Psychiatrists have found that one of the most effective ways of treating patients with phobias is to expose them to the very thing they are afraid of. Exposure therapy, as it’s called, is unique in that in order to help someone who is afraid of snakes, for example, you’d have to bring a live snake into the office.

Dr. Arash Javanbakht, director of the Stress, Trauma, and Anxiety Research Clinic (or STARC) at Wayne State University, started a project about seven years ago to work around bringing reptiles into the office. The project sought to help people confront their fears through a new type of exposure therapy, conducted solely through augmented reality, or AR.

This study aimed to help patients with phobias confront their instinctual fears by creating technology that could insert lifelike visuals of what they feared into their environment. Patients can put on a headset and see the same room they saw before, just with the addition of their fears — in the case of this study, spiders.

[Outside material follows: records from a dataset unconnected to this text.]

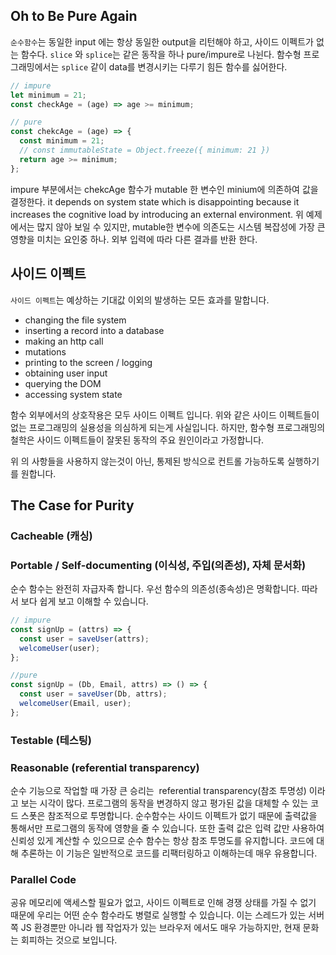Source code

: ## Oh to Be Pure Again

`순수함수`는 동일한 input 에는 항상 동일한 output을 리턴해야 하고, 사이드 이펙트가 없는 함수다.
`slice` 와 `splice`는 같은 동작을 하나 pure/impure로 나뉜다.
함수형 프로그래밍에서는 `splice` 같이 data를 변경시키는 다루기 힘든 함수를 싫어한다.

```js
// impure
let minimum = 21;
const checkAge = (age) => age >= minimum;

// pure
const chekcAge = (age) => {
  const minimum = 21;
  // const immutableState = Object.freeze({ minimum: 21 })
  return age >= minimum;
};
```

impure 부분에서는 chekcAge 함수가 mutable 한 변수인 minium에 의존하여 값을 결정한다.
it depends on system state which is disappointing because it increases the cognitive load by introducing an external environment.
위 예제에서는 많지 않아 보일 수 있지만, mutable한 변수에 의존도는 시스템 복잡성에 가장 큰 영향을 미치는 요인중 하나.
외부 입력에 따라 다른 결과를 반환 한다.

## 사이드 이펙트

`사이드 이펙트`는 예상하는 기대값 이외의 발생하는 모든 효과를 말합니다.

- changing the file system
- inserting a record into a database
- making an http call
- mutations
- printing to the screen / logging
- obtaining user input
- querying the DOM
- accessing system state

함수 외부에서의 상호작용은 모두 사이드 이펙트 입니다.
위와 같은 사이드 이펙트들이 없는 프로그래밍의 실용성을 의심하게 되는게 사실입니다. 하지만,
함수형 프로그래밍의 철학은 사이드 이펙트들이 잘못된 동작의 주요 원인이라고 가정합니다.

위 의 사항들을 사용하지 않는것이 아닌, 통제된 방식으로 컨트롤 가능하도록 실행하기를 원합니다.

## The Case for Purity

### Cacheable (캐싱)

### Portable / Self-documenting (이식성, 주입(의존성), 자체 문서화)

순수 함수는 완전히 자급자족 합니다. 우선 함수의 의존성(종속성)은 명확합니다. 따라서 보다 쉽게 보고 이해할 수 있습니다.

```js
// impure
const signUp = (attrs) => {
  const user = saveUser(attrs);
  welcomeUser(user);
};

//pure
const signUp = (Db, Email, attrs) => () => {
  const user = saveUser(Db, attrs);
  welcomeUser(Email, user);
};
```

### Testable (테스팅)

### Reasonable (referential transparency)

순수 기능으로 작업할 때 가장 큰 승리는  referential transparency(참조 투명성) 이라고 보는 시각이 많다. 프로그램의 동작을 변경하지 않고 평가된 값을 대체할 수 있는 코드 스폿은 참조적으로 투명합니다. 순수함수는 사이드 이펙트가 없기 때문에 출력값을 통해서만 프로그램의 동작에 영향을 줄 수 있습니다.
또한 출력 값은 입력 값만 사용하여 신뢰성 있게 계산할 수 있으므로 순수 함수는 항상 참조 투명도를 유지합니다.
코드에 대해 추론하는 이 기능은 일반적으로 코드를 리팩터링하고 이해하는데 매우 유용합니다.

### Parallel Code

공유 메모리에 액세스할 필요가 없고, 사이드 이펙트로 인해 경쟁 상태를 가질 수 없기 때문에 우리는 어떤 순수 함수라도 병렬로 실행할 수 있습니다. 이는 스레드가 있는 서버쪽 JS 환경뿐만 아니라 웹 작업자가 있는 브라우저 에서도 매우 가능하지만, 현재 문화는 회피하는 것으로 보입니다.
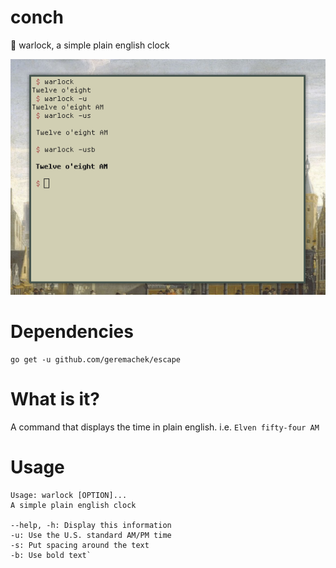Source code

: # conch

🔮 warlock, a simple plain english clock

<img src="scrot.png"></img>

# Dependencies

```
go get -u github.com/geremachek/escape
```

# What is it?
 
A command that displays the time in plain english.
i.e. ```Elven fifty-four AM```

# Usage

```
Usage: warlock [OPTION]...
A simple plain english clock

--help, -h: Display this information
-u: Use the U.S. standard AM/PM time
-s: Put spacing around the text
-b: Use bold text`
```
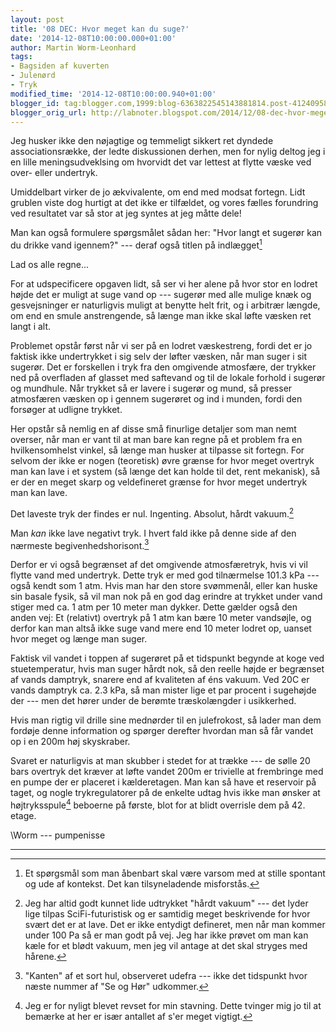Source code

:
 ```yaml
---
layout: post
title: '08 DEC: Hvor meget kan du suge?'
date: '2014-12-08T10:00:00.000+01:00'
author: Martin Worm-Leonhard
tags:
- Bagsiden af kuverten
- Julenørd
- Tryk
modified_time: '2014-12-08T10:00:00.940+01:00'
blogger_id: tag:blogger.com,1999:blog-6363822545143881814.post-4124095863584595279
blogger_orig_url: http://labnoter.blogspot.com/2014/12/08-dec-hvor-meget-kan-du-suge1.html
---
```


Jeg husker ikke den nøjagtige og temmeligt sikkert ret dyndede
associationsrække, der ledte diskussionen derhen, men for nylig deltog
jeg i en lille meningsudveklsing om hvorvidt det var lettest at flytte
væske ved over- eller undertryk.

Umiddelbart virker de jo ækvivalente, om end med modsat fortegn. Lidt
grublen viste dog hurtigt at det ikke er tilfældet, og vores fælles
forundring ved resultatet var så stor at jeg syntes at jeg måtte dele!

Man kan også formulere spørgsmålet sådan her: "Hvor langt et sugerør kan
du drikke vand igennem?" --- deraf også titlen på indlægget[^1]

Lad os alle regne...

For at udspecificere opgaven lidt, så ser vi her alene på hvor stor
en lodret højde det er muligt at suge vand op --- sugerør med alle mulige
knæk og gesvejsninger er naturligvis muligt at benytte helt frit, og i
arbitrær længde, om end en smule anstrengende, så længe man ikke skal
løfte væsken ret langt i alt.

Problemet opstår først når vi ser på en lodret væskestreng, fordi det er
jo faktisk ikke undertrykket i sig selv der løfter væsken, når man suger
i sit sugerør. Det er forskellen i tryk fra den omgivende atmosfære, der
trykker ned på overfladen af glasset med saftevand og til de lokale
forhold i sugerør og mundhule. Når trykket så er lavere i sugerør og
mund, så presser atmosfæren væsken op i gennem sugerøret og ind i
munden, fordi den forsøger at udligne trykket.

Her opstår så nemlig en af disse små finurlige detaljer som man nemt
overser, når man er vant til at man bare kan regne på et problem fra en
hvilkensomhelst vinkel, så længe man husker at tilpasse sit fortegn. For
selvom der ikke er nogen (teoretisk) øvre grænse for hvor meget overtryk
man kan lave i et system (så længe det kan holde til det, rent
mekanisk), så er der en meget skarp og veldefineret grænse for hvor
meget undertryk man kan lave.

Det laveste tryk der findes er nul. Ingenting. Absolut, hårdt
vakuum.[^2]

Man _kan_ ikke lave negativt tryk. I hvert fald ikke på denne side af den
nærmeste begivenhedshorisont.[^3]

Derfor er vi også begrænset af det omgivende atmosfæretryk, hvis vi vil
flytte vand med undertryk. Dette tryk er med god tilnærmelse 101.3 kPa ---
også kendt som 1 atm. Hvis man har den store svømmenål, eller kan huske
sin basale fysik, så vil man nok på en god dag erindre at trykket under
vand stiger med ca. 1 atm per 10 meter man dykker. Dette gælder også den
anden vej: Et (relativt) overtryk på 1 atm kan bære 10 meter vandsøjle,
og derfor kan man altså ikke suge vand mere end 10 meter lodret op,
uanset hvor meget og længe man suger.

Faktisk vil vandet i toppen af sugerøret på et tidspunkt begynde at koge
ved stuetemperatur, hvis man suger hårdt nok, så den reelle højde er
begrænset af vands damptryk, snarere end af kvaliteten af éns vakuum.
Ved 20C er vands damptryk ca. 2.3 kPa, så man mister lige et par procent
i sugehøjde der --- men det hører under de berømte træskolængder i
usikkerhed.

Hvis man rigtig vil drille sine mednørder til en julefrokost, så lader
man dem fordøje denne information og spørger derefter hvordan man så får
vandet op i en 200m høj skyskraber.

Svaret er naturligvis at man skubber i stedet for at trække --- de sølle
20 bars overtryk det kræver at løfte vandet 200m er trivielle at
frembringe med en pumpe der er placeret i kælderetagen. Man kan så have
et reservoir på taget, og nogle trykregulatorer på de enkelte udtag hvis
ikke man ønsker at højtryksspule[^4] beboerne på første, blot for at
blidt overrisle dem på 42. etage.

\\Worm --- pumpenisse

------------------------------------------------------------------------

[^1]: Et spørgsmål som man åbenbart skal være varsom med at stille
    spontant og ude af kontekst. Det kan tilsyneladende misforstås.

[^2]: Jeg har altid godt kunnet lide udtrykket "hårdt vakuum" --- det
    lyder lige tilpas SciFi-futuristisk og er samtidig meget beskrivende for
    hvor svært det er at lave. Det er ikke entydigt defineret, men når man
    kommer under 100 Pa så er man godt på vej. Jeg har ikke prøvet om man
    kan kæle for et blødt vakuum, men jeg vil antage at det skal stryges med
    hårene.

[^3]: "Kanten" af et sort hul, observeret udefra --- ikke det tidspunkt
    hvor næste nummer af "Se og Hør" udkommer.

[^4]: Jeg er for nyligt blevet revset for min stavning. Dette tvinger
    mig jo til at bemærke at her er især antallet af s'er meget vigtigt.
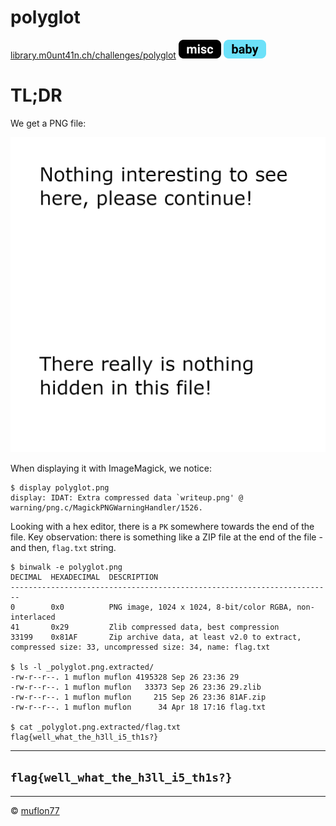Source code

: # polyglot

[library.m0unt41n.ch/challenges/polyglot](https://library.m0unt41n.ch/challenges/polyglot) ![](../../resources/misc.svg) ![](../../resources/baby.svg) 

# TL;DR

We get a PNG file:

![](polyglot.png "")

When displaying it with ImageMagick, we notice:

```
$ display polyglot.png 
display: IDAT: Extra compressed data `writeup.png' @ warning/png.c/MagickPNGWarningHandler/1526.
```

Looking with a hex editor, there is a `PK` somewhere towards the end of the file. 
Key observation: there is something like a ZIP file at the end of the file -
and then, `flag.txt` string.

```
$ binwalk -e polyglot.png 
DECIMAL  HEXADECIMAL  DESCRIPTION
------------------------------------------------------------------------
0        0x0          PNG image, 1024 x 1024, 8-bit/color RGBA, non-interlaced
41       0x29         Zlib compressed data, best compression
33199    0x81AF       Zip archive data, at least v2.0 to extract, compressed size: 33, uncompressed size: 34, name: flag.txt

$ ls -l _polyglot.png.extracted/
-rw-r--r--. 1 muflon muflon 4195328 Sep 26 23:36 29
-rw-r--r--. 1 muflon muflon   33373 Sep 26 23:36 29.zlib
-rw-r--r--. 1 muflon muflon     215 Sep 26 23:36 81AF.zip
-rw-r--r--. 1 muflon muflon      34 Apr 18 17:16 flag.txt

$ cat _polyglot.png.extracted/flag.txt
flag{well_what_the_h3ll_i5_th1s?}
```

---

## `flag{well_what_the_h3ll_i5_th1s?}`


<hr>

&copy; [muflon77](https://library.m0unt41n.ch/players/805ae1c8-9fe4-5816-b4a4-5057fa6eedb1)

To accurately measure patients’ progress, STARC brought in a live tarantula, aptly named Tony STARC. Before beginning the AR exposure therapy, Javanbakht’s team would note how close the patient could get to Tony STARC’s tank. After an exposure therapy session of only an hour or less, they found that all patients were able to touch either the tarantula or the tank containing it. This change occurred because as patients see what they fear while not being harmed, they can train their bodies to realize that their fears are only, well, fears.

Past experiments have tested exposure therapy using virtual reality, but Javanbakht says augmented reality creates significantly better results. With virtual reality, a person is inserted into a digital environment, whereas augmented reality inserts something digital into the observer’s real surroundings, making the therapy feel more real. So even though the experience isn’t real — and patients know it — their body’s instinctual fear response is.

Preliminary studies like this show how augmented reality is revolutionizing the way exposure therapy is conducted, and not just for spiders. New, similar projects are in the works to help people with obsessive compulsive disorder and post-traumatic stress disorder. The goal is to one day implement this type of AR technology in a clinical setting.

As Javanbakht says, “This could definitely be a big part of the future of the psychiatric field.”